OUTCOME MEASURES. Hyperactivity data were gathered from mothers on a biennial basis beginning when children were 24 months old. Information on potential prenatal and postnatal predictors was gathered from mothers at the first cycle.
DESIGN. Group-based semiparametric mixture modeling was used to estimate developmental trajectories, and logistic-regression analysis identified predictors of hyperactivity.
RESULTS. Four trajectories of hyperactive symptoms were identified: very low, low, moderate, and high.

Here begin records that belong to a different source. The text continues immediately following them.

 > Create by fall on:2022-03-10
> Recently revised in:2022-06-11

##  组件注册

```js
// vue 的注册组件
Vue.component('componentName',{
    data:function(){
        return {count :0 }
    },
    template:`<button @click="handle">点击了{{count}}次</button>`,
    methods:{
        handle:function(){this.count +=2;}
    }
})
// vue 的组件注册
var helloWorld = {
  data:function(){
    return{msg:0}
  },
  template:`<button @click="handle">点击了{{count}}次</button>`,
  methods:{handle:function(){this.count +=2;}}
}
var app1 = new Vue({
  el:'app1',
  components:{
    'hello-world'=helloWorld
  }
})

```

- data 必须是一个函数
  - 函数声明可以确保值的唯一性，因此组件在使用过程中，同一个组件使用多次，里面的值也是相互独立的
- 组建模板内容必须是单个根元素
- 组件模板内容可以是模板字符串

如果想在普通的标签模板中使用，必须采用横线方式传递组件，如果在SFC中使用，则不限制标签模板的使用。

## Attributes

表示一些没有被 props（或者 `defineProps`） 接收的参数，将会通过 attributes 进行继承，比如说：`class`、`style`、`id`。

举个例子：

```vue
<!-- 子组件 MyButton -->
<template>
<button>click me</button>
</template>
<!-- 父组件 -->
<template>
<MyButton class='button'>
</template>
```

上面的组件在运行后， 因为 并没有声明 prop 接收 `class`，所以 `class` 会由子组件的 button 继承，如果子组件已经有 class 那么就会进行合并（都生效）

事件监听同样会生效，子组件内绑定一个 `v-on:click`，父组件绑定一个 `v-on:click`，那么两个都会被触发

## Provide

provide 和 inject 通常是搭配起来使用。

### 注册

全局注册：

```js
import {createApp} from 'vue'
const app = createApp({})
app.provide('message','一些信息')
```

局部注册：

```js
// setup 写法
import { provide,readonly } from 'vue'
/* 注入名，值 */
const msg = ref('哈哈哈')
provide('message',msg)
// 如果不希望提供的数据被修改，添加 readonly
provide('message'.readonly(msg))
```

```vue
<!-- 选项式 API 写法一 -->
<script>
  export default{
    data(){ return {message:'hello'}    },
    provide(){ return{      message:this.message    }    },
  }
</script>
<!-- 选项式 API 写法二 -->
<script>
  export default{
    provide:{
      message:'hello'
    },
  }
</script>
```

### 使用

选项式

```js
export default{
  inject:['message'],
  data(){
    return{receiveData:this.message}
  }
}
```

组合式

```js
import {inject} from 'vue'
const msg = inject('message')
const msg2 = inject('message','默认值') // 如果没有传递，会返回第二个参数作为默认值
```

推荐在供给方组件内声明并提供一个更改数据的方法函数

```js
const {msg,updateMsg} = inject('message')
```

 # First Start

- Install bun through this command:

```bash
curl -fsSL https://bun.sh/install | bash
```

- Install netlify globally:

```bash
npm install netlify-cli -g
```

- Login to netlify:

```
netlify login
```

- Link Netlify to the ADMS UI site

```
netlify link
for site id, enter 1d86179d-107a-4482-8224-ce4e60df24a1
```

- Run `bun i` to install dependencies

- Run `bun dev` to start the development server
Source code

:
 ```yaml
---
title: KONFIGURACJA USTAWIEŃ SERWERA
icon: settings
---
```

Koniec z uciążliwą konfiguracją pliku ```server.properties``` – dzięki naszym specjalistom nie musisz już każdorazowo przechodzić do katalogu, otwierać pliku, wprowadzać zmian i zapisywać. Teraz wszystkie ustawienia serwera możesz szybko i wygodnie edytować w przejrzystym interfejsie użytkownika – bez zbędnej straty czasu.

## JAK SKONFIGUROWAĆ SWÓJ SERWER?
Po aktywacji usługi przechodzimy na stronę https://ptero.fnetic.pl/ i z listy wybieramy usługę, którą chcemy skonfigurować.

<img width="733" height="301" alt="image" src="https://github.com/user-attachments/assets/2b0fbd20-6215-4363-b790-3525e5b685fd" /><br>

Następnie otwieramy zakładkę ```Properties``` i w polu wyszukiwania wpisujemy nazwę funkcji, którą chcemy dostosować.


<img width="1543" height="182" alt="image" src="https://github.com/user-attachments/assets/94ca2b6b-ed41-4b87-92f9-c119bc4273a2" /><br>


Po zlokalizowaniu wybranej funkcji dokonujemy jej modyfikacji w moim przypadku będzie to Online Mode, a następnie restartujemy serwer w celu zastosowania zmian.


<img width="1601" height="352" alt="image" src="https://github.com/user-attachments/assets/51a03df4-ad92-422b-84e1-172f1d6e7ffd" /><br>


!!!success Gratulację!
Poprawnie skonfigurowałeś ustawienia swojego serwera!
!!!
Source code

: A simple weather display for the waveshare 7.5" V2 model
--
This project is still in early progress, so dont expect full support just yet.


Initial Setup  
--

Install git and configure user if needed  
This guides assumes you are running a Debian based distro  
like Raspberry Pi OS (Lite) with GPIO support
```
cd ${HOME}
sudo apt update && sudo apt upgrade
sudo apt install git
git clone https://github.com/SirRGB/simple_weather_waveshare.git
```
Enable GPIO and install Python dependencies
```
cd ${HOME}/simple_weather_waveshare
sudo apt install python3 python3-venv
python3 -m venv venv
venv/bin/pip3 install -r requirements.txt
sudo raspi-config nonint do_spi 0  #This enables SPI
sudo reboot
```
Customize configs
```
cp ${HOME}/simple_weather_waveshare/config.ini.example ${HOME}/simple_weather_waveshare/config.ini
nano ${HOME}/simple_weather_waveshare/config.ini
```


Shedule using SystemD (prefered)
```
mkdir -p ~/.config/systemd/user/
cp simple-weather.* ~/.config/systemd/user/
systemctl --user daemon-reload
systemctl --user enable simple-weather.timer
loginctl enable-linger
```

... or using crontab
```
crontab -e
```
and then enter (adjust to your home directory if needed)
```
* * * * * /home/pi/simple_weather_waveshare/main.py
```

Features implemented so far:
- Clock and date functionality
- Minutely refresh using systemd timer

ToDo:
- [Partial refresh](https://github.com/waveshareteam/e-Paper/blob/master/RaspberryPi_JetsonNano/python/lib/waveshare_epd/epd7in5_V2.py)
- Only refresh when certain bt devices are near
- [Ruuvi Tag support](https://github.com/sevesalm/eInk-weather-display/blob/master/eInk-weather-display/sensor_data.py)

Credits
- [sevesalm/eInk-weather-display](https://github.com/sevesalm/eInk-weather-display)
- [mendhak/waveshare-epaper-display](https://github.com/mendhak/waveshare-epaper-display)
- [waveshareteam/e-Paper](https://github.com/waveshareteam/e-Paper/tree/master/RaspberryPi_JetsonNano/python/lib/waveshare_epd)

Statistically significant predictors for high and persistent hyperactivity, after controlling for all other factors, were maternal prenatal smoking, child male gender, maternal depression, and hostile parenting.
CONCLUSIONS. For the majority of children, the frequency of hyperactive symptoms decreased or remained low from 2 to 7 years. However, 7 children in 100 were classified as having high initial levels of hyperactive symptoms that persisted over time. Several prenatal and early postnatal risk factors identified these children, although additional variables will need to be identified to accurately predict high and persistent hyperactivity. Findings suggest that preventive interventions could target high-risk families during pregnancy and early childhood.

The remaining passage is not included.